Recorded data

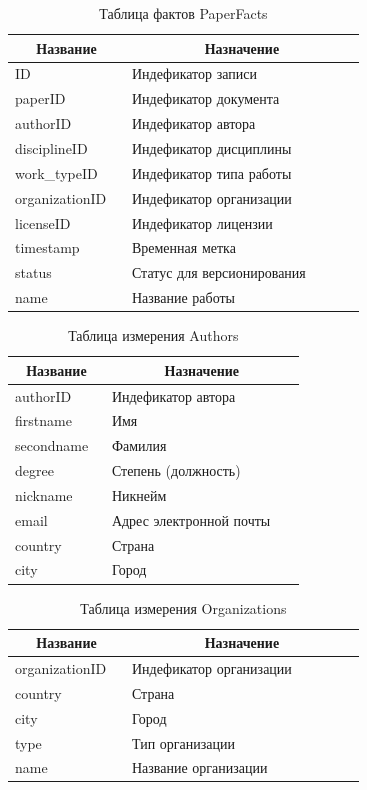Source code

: \documentclass[a4paper,14pt]{extarticle}
\newcommand{\heading}[1]{\multicolumn{1}{|c|}{\textbf{#1}}}
\begin{document}
\begin{table}[htbp]
	\caption{Таблица фактов PaperFacts}
	\begin{tabular}{|p{0.3\linewidth}|p{0.6\linewidth}|}
		\hline
		\heading{Название} & \heading{Назначение} \\ \hline
		ID & Индефикатор записи \\ \hline
		paperID & Индефикатор документа \\ \hline
		authorID & Индефикатор автора \\ \hline
		disciplineID & Индефикатор дисциплины  \\ \hline
		work\_typeID & Индефикатор типа работы \\ \hline
		organizationID & Индефикатор организации \\ \hline
		licenseID & Индефикатор лицензии \\ \hline
		timestamp & Временная метка \\ \hline
		status & Статус для версионирования \\ \hline
		name & Название работы \\ \hline
	\end{tabular}
	\label{tab:facts}
\end{table}


\begin{table}[htbp]
	\caption{Таблица измерения Authors}
	\begin{tabular}{|p{0.3\linewidth}|p{0.6\linewidth}|}
		\hline
		\heading{Название} & \heading{Назначение} \\ \hline
		authorID & Индефикатор автора \\ \hline
		firstname & Имя \\ \hline
		secondname & Фамилия \\ \hline
		degree & Степень (должность) \\ \hline
		nickname & Никнейм \\ \hline
		email & Адрес электронной почты \\ \hline
		country & Страна \\ \hline
		city & Город \\ \hline
	\end{tabular}
	\label{tab:authors}
\end{table}


\begin{table}[htbp]
	\caption{Таблица измерения Organizations}
	\begin{tabular}{|p{0.3\linewidth}|p{0.6\linewidth}|}
		\hline
		\heading{Название} & \heading{Назначение} \\ \hline
		organizationID & Индефикатор организации \\ \hline
		country & Страна \\ \hline
		city & Город \\ \hline
		type & Тип организации \\ \hline
		name & Название организации \\ \hline
	\end{tabular}
	\label{tab:orgs}
\end{table}
\end{document}
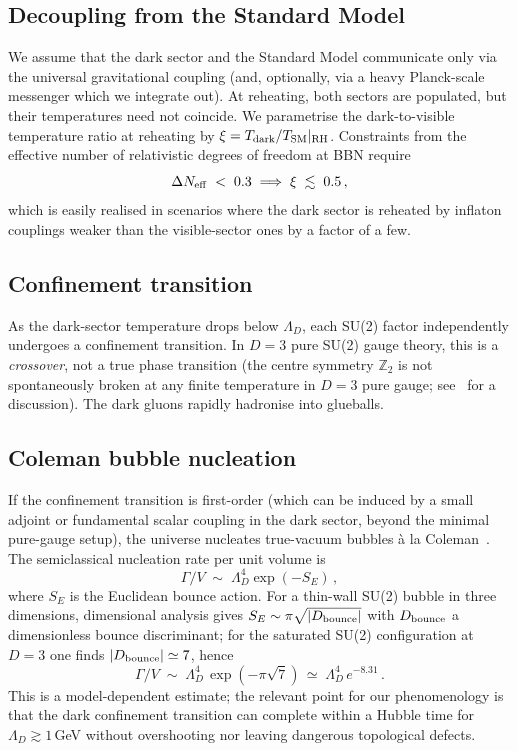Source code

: \documentclass[aps,prd,twocolumn,nofootinbib,superscriptaddress,floatfix]{revtex4-2}
\begin{document}
\subsection{Decoupling from the Standard Model}
We assume that the dark sector and the Standard Model communicate only via the universal gravitational coupling (and, optionally, via a heavy Planck-scale messenger which we integrate out). At reheating, both sectors are populated, but their temperatures need not coincide. We parametrise the dark-to-visible temperature ratio at reheating by $\xi = T_{\rm dark}/T_{\rm SM}|_{\rm RH}$. Constraints from the effective number of relativistic degrees of freedom at BBN require
\begin{equation}
    \Delta N_{\rm eff} \;<\; 0.3 \;\Longrightarrow\; \xi \;\lesssim\; 0.5\,,
\end{equation}
which is easily realised in scenarios where the dark sector is reheated by inflaton couplings weaker than the visible-sector ones by a factor of a few.

\subsection{Confinement transition}
As the dark-sector temperature drops below $\Lambda_D$, each SU(2) factor independently undergoes a confinement transition. In $D=3$ pure SU(2) gauge theory, this is a \emph{crossover}, not a true phase transition (the centre symmetry $\mathbb{Z}_2$ is not spontaneously broken at any finite temperature in $D=3$ pure gauge; see~\cite{Teper1999} for a discussion). The dark gluons rapidly hadronise into glueballs.

\subsection{Coleman bubble nucleation}
If the confinement transition is first-order (which can be induced by a small adjoint or fundamental scalar coupling in the dark sector, beyond the minimal pure-gauge setup), the universe nucleates true-vacuum bubbles à la Coleman~\cite{Coleman1977}. The semiclassical nucleation rate per unit volume is
\begin{equation}
    \Gamma/V \;\sim\; \Lambda_D^4 \exp(-S_E)\,,
\end{equation}
where $S_E$ is the Euclidean bounce action. For a thin-wall SU(2) bubble in three dimensions, dimensional analysis gives $S_E \sim \pi \sqrt{|D_{\rm bounce}|}$ with $D_{\rm bounce}$ a dimensionless bounce discriminant; for the saturated SU(2) configuration at $D=3$ one finds $|D_{\rm bounce}|\simeq 7$, hence
\begin{equation}
    \Gamma/V \;\sim\; \Lambda_D^4\,\exp(-\pi\sqrt{7})\,\simeq\;\Lambda_D^4\,e^{-8.31}\,.
\end{equation}
This is a model-dependent estimate; the relevant point for our phenomenology is that the dark confinement transition can complete within a Hubble time for $\Lambda_D\gtrsim 1\,$GeV without overshooting nor leaving dangerous topological defects.
\end{document}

-- WORK TO COMPLETE --
Every record must be copied exactly, with images dropped from the result.

-- RESPONSE TO THIS TASK --
Source code

: \documentclass[a4paper,14pt]{extarticle}
\newcommand{\heading}[1]{\multicolumn{1}{|c|}{\textbf{#1}}}
\begin{document}
\begin{table}[htbp]
	\caption{Таблица фактов PaperFacts}
	\begin{tabular}{|p{0.3\linewidth}|p{0.6\linewidth}|}
		\hline
		\heading{Название} & \heading{Назначение} \\ \hline
		ID & Индефикатор записи \\ \hline
		paperID & Индефикатор документа \\ \hline
		authorID & Индефикатор автора \\ \hline
		disciplineID & Индефикатор дисциплины  \\ \hline
		work\_typeID & Индефикатор типа работы \\ \hline
		organizationID & Индефикатор организации \\ \hline
		licenseID & Индефикатор лицензии \\ \hline
		timestamp & Временная метка \\ \hline
		status & Статус для версионирования \\ \hline
		name & Название работы \\ \hline
	\end{tabular}
	\label{tab:facts}
\end{table}


\begin{table}[htbp]
	\caption{Таблица измерения Authors}
	\begin{tabular}{|p{0.3\linewidth}|p{0.6\linewidth}|}
		\hline
		\heading{Название} & \heading{Назначение} \\ \hline
		authorID & Индефикатор автора \\ \hline
		firstname & Имя \\ \hline
		secondname & Фамилия \\ \hline
		degree & Степень (должность) \\ \hline
		nickname & Никнейм \\ \hline
		email & Адрес электронной почты \\ \hline
		country & Страна \\ \hline
		city & Город \\ \hline
	\end{tabular}
	\label{tab:authors}
\end{table}


\begin{table}[htbp]
	\caption{Таблица измерения Organizations}
	\begin{tabular}{|p{0.3\linewidth}|p{0.6\linewidth}|}
		\hline
		\heading{Название} & \heading{Назначение} \\ \hline
		organizationID & Индефикатор организации \\ \hline
		country & Страна \\ \hline
		city & Город \\ \hline
		type & Тип организации \\ \hline
		name & Название организации \\ \hline
	\end{tabular}
	\label{tab:orgs}
\end{table}
\end{document}
Source code

: \documentclass[aps,prd,twocolumn,nofootinbib,superscriptaddress,floatfix]{revtex4-2}
\begin{document}
\subsection{Decoupling from the Standard Model}
We assume that the dark sector and the Standard Model communicate only via the universal gravitational coupling (and, optionally, via a heavy Planck-scale messenger which we integrate out). At reheating, both sectors are populated, but their temperatures need not coincide. We parametrise the dark-to-visible temperature ratio at reheating by $\xi = T_{\rm dark}/T_{\rm SM}|_{\rm RH}$. Constraints from the effective number of relativistic degrees of freedom at BBN require
\begin{equation}
    \Delta N_{\rm eff} \;<\; 0.3 \;\Longrightarrow\; \xi \;\lesssim\; 0.5\,,
\end{equation}
which is easily realised in scenarios where the dark sector is reheated by inflaton couplings weaker than the visible-sector ones by a factor of a few.

\subsection{Confinement transition}
As the dark-sector temperature drops below $\Lambda_D$, each SU(2) factor independently undergoes a confinement transition. In $D=3$ pure SU(2) gauge theory, this is a \emph{crossover}, not a true phase transition (the centre symmetry $\mathbb{Z}_2$ is not spontaneously broken at any finite temperature in $D=3$ pure gauge; see~\cite{Teper1999} for a discussion). The dark gluons rapidly hadronise into glueballs.

\subsection{Coleman bubble nucleation}
If the confinement transition is first-order (which can be induced by a small adjoint or fundamental scalar coupling in the dark sector, beyond the minimal pure-gauge setup), the universe nucleates true-vacuum bubbles à la Coleman~\cite{Coleman1977}. The semiclassical nucleation rate per unit volume is
\begin{equation}
    \Gamma/V \;\sim\; \Lambda_D^4 \exp(-S_E)\,,
\end{equation}
where $S_E$ is the Euclidean bounce action. For a thin-wall SU(2) bubble in three dimensions, dimensional analysis gives $S_E \sim \pi \sqrt{|D_{\rm bounce}|}$ with $D_{\rm bounce}$ a dimensionless bounce discriminant; for the saturated SU(2) configuration at $D=3$ one finds $|D_{\rm bounce}|\simeq 7$, hence
\begin{equation}
    \Gamma/V \;\sim\; \Lambda_D^4\,\exp(-\pi\sqrt{7})\,\simeq\;\Lambda_D^4\,e^{-8.31}\,.
\end{equation}
This is a model-dependent estimate; the relevant point for our phenomenology is that the dark confinement transition can complete within a Hubble time for $\Lambda_D\gtrsim 1\,$GeV without overshooting nor leaving dangerous topological defects.
\end{document}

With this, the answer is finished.